これまでのTICADにおける市民社会の参加は、どのようなものだったのか、振り返ってみましょう。
TICAD I (1993) :NGOの会議への参加は認められていませんでした。そうした中で、会議にアフリカの人たちの民意を反映させるため、日本のNGOや市民、研究者らがカンパを集め、アフリカのNGOをゲストに迎え、現地の人たちの意見を聞く『アフリカ・シンポジウム』を開催。そこで討議された内容をTICAD本会議に提言しました。
TICAD II (1998):この動きが、1998年の日本のNGOと市民によるキャンペーン・グループ『ACT (Action Civile pour TICAD II)』の結成につながり、TICAD IIからNGOがオブザーバーとして参加するようになりました。
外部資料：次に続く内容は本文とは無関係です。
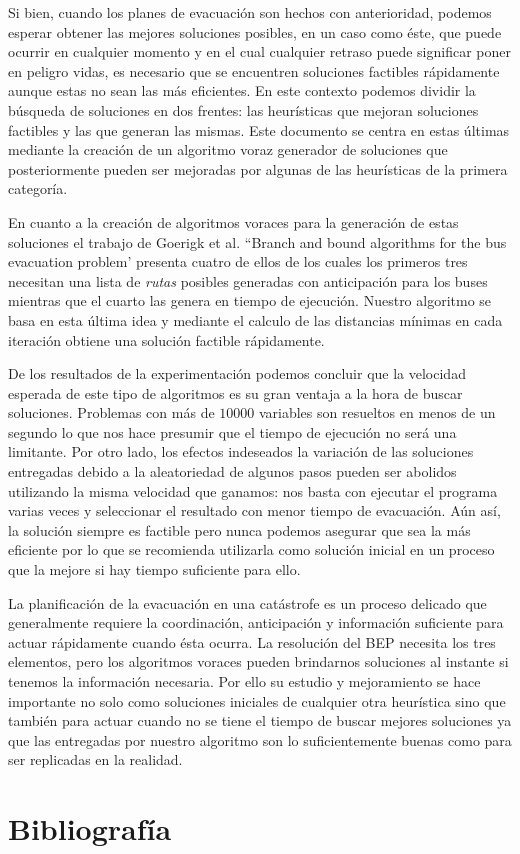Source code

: \documentclass[letter, 10pt]{article}
\begin{document}
    Si bien, cuando los planes de evacuación son hechos con anterioridad, podemos
    esperar obtener las mejores soluciones posibles, en un caso como éste, que
    puede ocurrir en cualquier momento y en el cual cualquier retraso puede
    significar poner en peligro vidas, es necesario que se encuentren soluciones
    factibles rápidamente aunque estas no sean las más eficientes. En este
    contexto podemos dividir la búsqueda de soluciones en dos frentes: las
    heurísticas que mejoran soluciones factibles y las que generan las mismas.
    Este documento se centra en estas últimas mediante la creación de un
    algoritmo voraz generador de soluciones que posteriormente pueden ser
    mejoradas por algunas de las heurísticas de la primera categoría.

    En cuanto a la creación de algoritmos voraces para la generación de estas
    soluciones el trabajo de Goerigk et al. ``Branch and bound algorithms for 
    the bus evacuation problem'\cite{goerigk2013branch} presenta cuatro de ellos
    de los cuales los primeros tres necesitan una lista de \emph{rutas} posibles
    generadas con anticipación para los buses mientras que el cuarto las genera
    en tiempo de ejecución. 
    Nuestro algoritmo se basa en esta última idea y mediante el calculo de las
    distancias mínimas en cada iteración obtiene una solución factible
    rápidamente.

    De los resultados de la experimentación podemos concluir que la velocidad
    esperada de este tipo de algoritmos es su gran ventaja a la hora de buscar
    soluciones. Problemas con más de $10000$ variables son resueltos en menos de
    un segundo lo que nos hace presumir que el tiempo de ejecución no será una
    limitante. Por otro lado, los efectos indeseados la variación de las 
    soluciones entregadas debido a la aleatoriedad de algunos pasos pueden ser 
    abolidos utilizando la misma velocidad que ganamos: nos basta con ejecutar
    el programa varias veces y seleccionar el resultado con menor tiempo de
    evacuación. Aún así, la solución siempre es factible pero nunca podemos
    asegurar que sea la más eficiente por lo que se recomienda utilizarla como
    solución inicial en un proceso que la mejore si hay tiempo suficiente para
    ello.

    La planificación de la evacuación en una catástrofe es un proceso delicado
    que generalmente requiere la coordinación, anticipación y información
    suficiente para actuar rápidamente cuando ésta ocurra. La resolución
    del BEP necesita los tres elementos, pero los algoritmos voraces pueden
    brindarnos soluciones al instante si tenemos la información necesaria. Por
    ello su estudio y mejoramiento se hace importante no solo como soluciones
    iniciales de cualquier otra heurística sino que también para actuar cuando
    no se tiene el tiempo de buscar mejores soluciones ya que las entregadas por
    nuestro algoritmo son lo suficientemente buenas como para ser replicadas en
    la realidad.

\section{Bibliografía}\label{sec:bib}



\end{document}
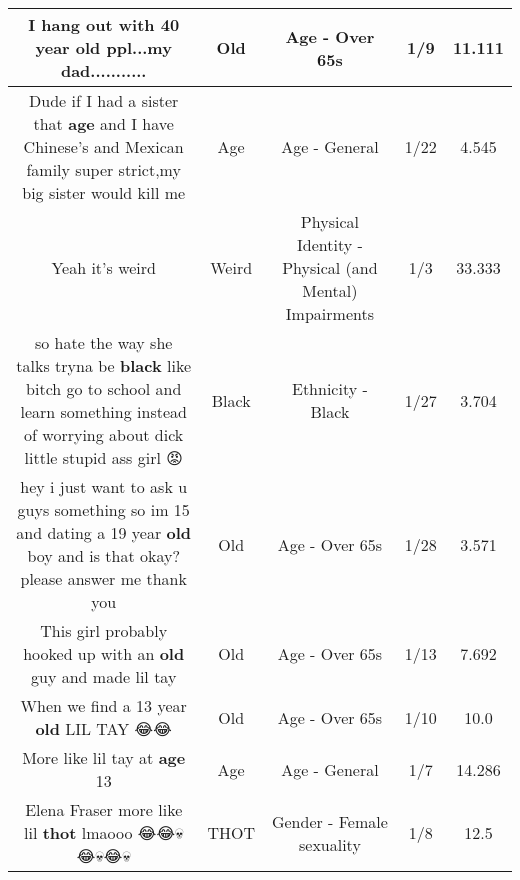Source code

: \documentclass[11pt]{article}
\newlength\mylength
\begin{document}
\begin{center}
\begin{longtable}{|C{.65\mylength}|C{.30\mylength}|C{.12\mylength}|C{.12\mylength}|C{.12\mylength}|}
  \small I hang out with 40 year \textbf{old} ppl...my dad...........\normalsize   & Old & Age - Over 65s & 1/9 & 11.111 \\  \hline
  \small Dude if I had a sister that \textbf{age} and I have Chinese's and Mexican family super strict,my big sister would kill me\normalsize   & Age & Age - General & 1/22 & 4.545 \\  \hline
  \small Yeah it's weird\normalsize   & Weird & Physical Identity - Physical (and Mental) Impairments & 1/3 & 33.333 \\  \hline
  \small so hate the way she talks tryna be \textbf{black} like bitch go to school and learn something instead of worrying about dick little stupid ass girl 😡\normalsize   & Black & Ethnicity - Black & 1/27 & 3.704 \\  \hline
  \small hey i just want to ask u guys something so im 15 and dating a 19 year \textbf{old} boy and is that okay? please answer me thank you\normalsize   & Old & Age - Over 65s & 1/28 & 3.571 \\  \hline
  \small This girl probably hooked up with an \textbf{old} guy and made lil tay\normalsize   & Old & Age - Over 65s & 1/13 & 7.692 \\  \hline
  \small When we find a 13 year \textbf{old} LIL TAY 😂😂\normalsize   & Old & Age - Over 65s & 1/10 & 10.0 \\  \hline
  \small More like lil tay at \textbf{age} 13\normalsize   & Age & Age - General & 1/7 & 14.286 \\  \hline
  \small Elena Fraser more like lil \textbf{thot} lmaooo 😂😂💀😂💀😂💀\normalsize   & THOT & Gender - Female sexuality & 1/8 & 12.5 \\  \hline

\end{longtable}
\end{center}
\end{document}
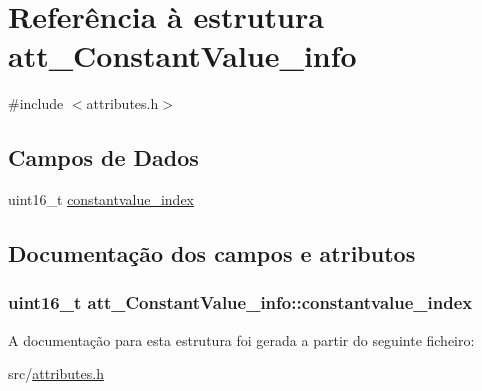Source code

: \hypertarget{structatt__ConstantValue__info}{}\section{Referência à estrutura att\+\_\+\+Constant\+Value\+\_\+info}
\label{structatt__ConstantValue__info}


{\ttfamily \#include $<$attributes.\+h$>$}

\subsection*{Campos de Dados}
\begin{DoxyCompactItemize}
\item 
uint16\+\_\+t \hyperlink{structatt__ConstantValue__info_a6d9c6fc03274f8dc77c2ea8c53744dfa}{constantvalue\+\_\+index}
\end{DoxyCompactItemize}


\subsection{Documentação dos campos e atributos}
\subsubsection[{\texorpdfstring{constantvalue\+\_\+index}{constantvalue_index}}]{\setlength{\rightskip}{0pt plus 5cm}uint16\+\_\+t att\+\_\+\+Constant\+Value\+\_\+info\+::constantvalue\+\_\+index}\hypertarget{structatt__ConstantValue__info_a6d9c6fc03274f8dc77c2ea8c53744dfa}{}\label{structatt__ConstantValue__info_a6d9c6fc03274f8dc77c2ea8c53744dfa}


A documentação para esta estrutura foi gerada a partir do seguinte ficheiro\+:\begin{DoxyCompactItemize}
\item 
src/\hyperlink{attributes_8h}{attributes.\+h}\end{DoxyCompactItemize}
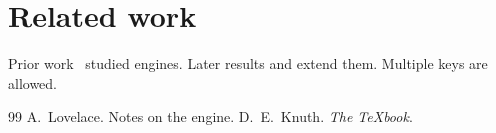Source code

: \documentclass{article}
\begin{document}
\section{Related work}
Prior work~\cite{lovelace1843} studied engines. Later results
\citep[see][p.~3]{knuth1984} and \citet{hopper1952} extend them.
Multiple keys \cite{lovelace1843,missing2000} are allowed.

\begin{thebibliography}{99}
A.~Lovelace.
\newblock Notes on the engine.
D.~E.~Knuth.
\newblock \emph{The TeXbook}.
\end{thebibliography}
\end{document}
TICAD III (2003):TICAD IIIでは「10周年宣言」と「議長サマリー」が採択されました。ACTの流れを受け2003年のTICAD IIIでは、こうした公式文書にアフリカの人々の声を反映させることを目標に、会議の準備プロセスから積極的に関わり、外務省と協議会を開いたり、準備会合に参加したりするなどの働きかけを行なおうと、旧ACTのメンバーが中心となり、『ACT2003 (Action Civile pour TICAD III)』として活動しました。
TICADにあわせて、提言書を提出したり、国内外NGOを招いてのNGO国際シンポジウムや討論会を開催しました。
TICADはアフリカ開発をテーマとする重要な国際会議であるにもかかわらず、TICAD III(2003年)までを振り返ってみても、アフリカの人たちの民意が届いているとは言い難いものです。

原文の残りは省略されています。